The Prime Minister and government’s recent attacks on the ABC have been at best menacing — preparing the ABC and SBS for cost cutting — and at worst promote an air of sedition. A media organisation’s funding, board appointment and legislation at the mercy of a displeased government is a form of censorship, and should have civil libertarians marching in the streets for its independence, which can only be achieved through privatisation.
In an incisive article last year, the American columnist David Brooks described the role of government as ‘keeping the peace and promoting justice and creating a background setting for mobility, but it doesn’t deliver meaning.’ We need from government real infrastructure for a functioning society, not the conveyance and interpretation of information. It is an absurd notion that we even have a Communications Minister, let alone one of continuing prominence in public debate.
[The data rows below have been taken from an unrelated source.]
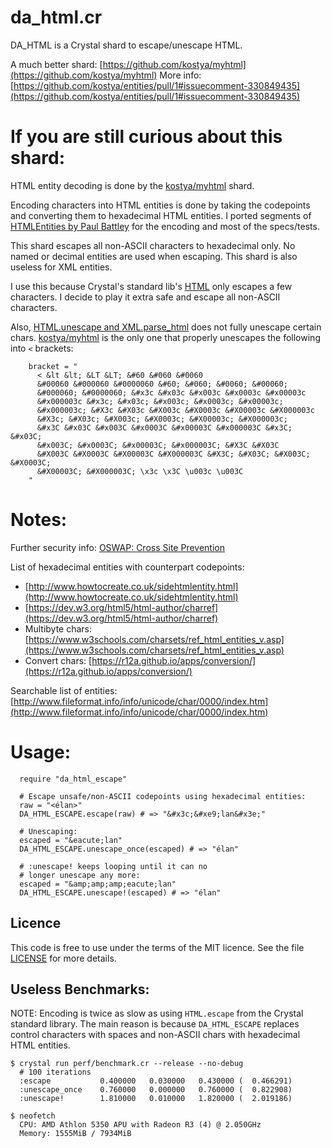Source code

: da\_html.cr
============

DA\_HTML is a Crystal shard to escape/unescape HTML.

A much better shard: [https://github.com/kostya/myhtml](https://github.com/kostya/myhtml)
More info: [https://github.com/kostya/entities/pull/1#issuecomment-330849435](https://github.com/kostya/entities/pull/1#issuecomment-330849435)

If you are still curious about this shard:
==========================================

HTML entity decoding is done by the [kostya/myhtml](https://github.com/kostya/myhtml) shard.

Encoding characters into HTML entities is done by taking the codepoints and converting them
to hexadecimal HTML entities. I ported segments of [HTMLEntities by Paul Battley](https://github.com/threedaymonk/htmlentities)
for the encoding and most of the specs/tests.

This shard escapes all non-ASCII characters to hexadecimal only.
No named or decimal entities are used when escaping.  This shard is also useless for XML
entities.

I use this because Crystal's standard lib's [HTML](https://crystal-lang.org/api/master/HTML.html)
only escapes a few characters. I decide to play it extra safe
and escape all non-ASCII characters.

Also, [HTML.unescape and XML.parse\_html](https://github.com/crystal-lang/crystal/pull/3409)
does not fully unescape certain chars. [kostya/myhtml](https://github.com/kostya/myhtml) is the only one that
properly unescapes the following into `<` brackets:

```crystal
    bracket = "
      < &lt &lt; &LT &LT; &#60 &#060 &#0060
      &#00060 &#000060 &#0000060 &#60; &#060; &#0060; &#00060;
      &#000060; &#0000060; &#x3c &#x03c &#x003c &#x0003c &#x00003c
      &#x000003c &#x3c; &#x03c; &#x003c; &#x0003c; &#x00003c;
      &#x000003c; &#X3c &#X03c &#X003c &#X0003c &#X00003c &#X000003c
      &#X3c; &#X03c; &#X003c; &#X0003c; &#X00003c; &#X000003c;
      &#x3C &#x03C &#x003C &#x0003C &#x00003C &#x000003C &#x3C; &#x03C;
      &#x003C; &#x0003C; &#x00003C; &#x000003C; &#X3C &#X03C
      &#X003C &#X0003C &#X00003C &#X000003C &#X3C; &#X03C; &#X003C; &#X0003C;
      &#X00003C; &#X000003C; \x3c \x3C \u003c \u003C
    "
```


Notes:
=========

Further security info:
[OSWAP: Cross Site Prevention](https://goo.gl/Rka7pX)

List of hexadecimal entities with counterpart codepoints:
* [http://www.howtocreate.co.uk/sidehtmlentity.html](http://www.howtocreate.co.uk/sidehtmlentity.html)
* [https://dev.w3.org/html5/html-author/charref](https://dev.w3.org/html5/html-author/charref)
* Multibyte chars: [https://www.w3schools.com/charsets/ref_html_entities_v.asp](https://www.w3schools.com/charsets/ref_html_entities_v.asp)
* Convert chars: [https://r12a.github.io/apps/conversion/](https://r12a.github.io/apps/conversion/)

Searchable list of entities:
[http://www.fileformat.info/info/unicode/char/0000/index.htm](http://www.fileformat.info/info/unicode/char/0000/index.htm)

Usage:
=======

```crystal
  require "da_html_escape"

  # Escape unsafe/non-ASCII codepoints using hexadecimal entities:
  raw = "<élan>"
  DA_HTML_ESCAPE.escape(raw) # => "&#x3c;&#xe9;lan&#x3e;"

  # Unescaping:
  escaped = "&eacute;lan"
  DA_HTML_ESCAPE.unescape_once(escaped) # => "élan"

  # :unescape! keeps looping until it can no
  # longer unescape any more:
  escaped = "&amp;amp;amp;eacute;lan"
  DA_HTML_ESCAPE.unescape!(escaped) # => "élan"
```

## Licence

This code is free to use under the terms of the MIT licence. See the file
[LICENSE](https://github.com/da99/da_html_escape.cr/blob/master/LICENSE) for more details.


## Useless Benchmarks:

NOTE: Encoding is twice as slow as using `HTML.escape`
from the Crystal standard library. The main reason is
because `DA_HTML_ESCAPE` replaces control characters with spaces
and non-ASCII chars with hexadecimal HTML entities.

```
$ crystal run perf/benchmark.cr --release --no-debug
  # 100 iterations
  :escape           0.400000   0.030000   0.430000 (  0.466291)
  :unescape_once    0.760000   0.000000   0.760000 (  0.822908)
  :unescape!        1.810000   0.010000   1.820000 (  2.019186)

$ neofetch
  CPU: AMD Athlon 5350 APU with Radeon R3 (4) @ 2.050GHz
  Memory: 1555MiB / 7934MiB
```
Locke’s famous maxim is not ‘life, liberty, public broadcasting’. While an unfettered press is essential to democracy, access to media is not a human right (although the UN has recently declared that access to the internet is!) Emergency broadcasting during fires and other natural disasters is no doubt invaluable, but a service that can be tendered to other broadcasting organisations.
There was no doubt a time when the ABC was a necessity, particularly for those in remote areas. But globalisation and the internet have made the need for a publically owned broadcaster redundant. Information is no longer distributed or consumed based on location, but rather on the needs and desires of individuals.
A selective embrace of globalisation sees supporters tethered to the nonsensical notion that a bureaucrat inspired by a charter can deliver better content to Greek Australians than the Greek media itself. It is similarly absurd that an organisation’s raison d’être should be to adhere to its charter, rather than to please its consumers. It is unfair to competitors, at a time of unprecedented strain on resources and profits, to have to compete with a monolith unconstrained by the same forces. The ABC broadcasts high-quality content that should not be given away free. Its existence jeapordises the recently acquired diversity of media landscape by not competing on the same level as its competitors.
There is little competition in the ABC’s core market of high quality news and current affairs, because it is able to operate at an unfair advantage without commercial constraints. As anyone with even a basic understanding of economics knows, competition will ultimately deliver a better product — stronger public debate — for consumers. And as is the habit of bureaucratic institutions, the ABC has become bloated. It’s become a factory for the celebretisation of journalists, creating roles for stenographers such as Latika Bourke to transcribe political minutiae to a small, hyper-engaged audience.
Some lament the declining media quality in Australia, which is code for a perceived conspiracy of a Murdoch oligarchy. But the increasing presence of commercial and not-for-profit media in recent times is impossible to ignore. The media market simply has not failed. The Guardian, Daily Mail and Saturday Paper are all launching in Australia (or are in the process of doing so), ready to pluck their piece of the Fairfax carcass.
It is unfortunate that the debate on the ABC has skewed to a binary argument between those who despise it and believe it should be privatised and those who unreservedly adore it. Critics of the ABC need to respect the value of the broadcaster, and the affection for it from the Australian public. Friends of the ABC ought to get with the times.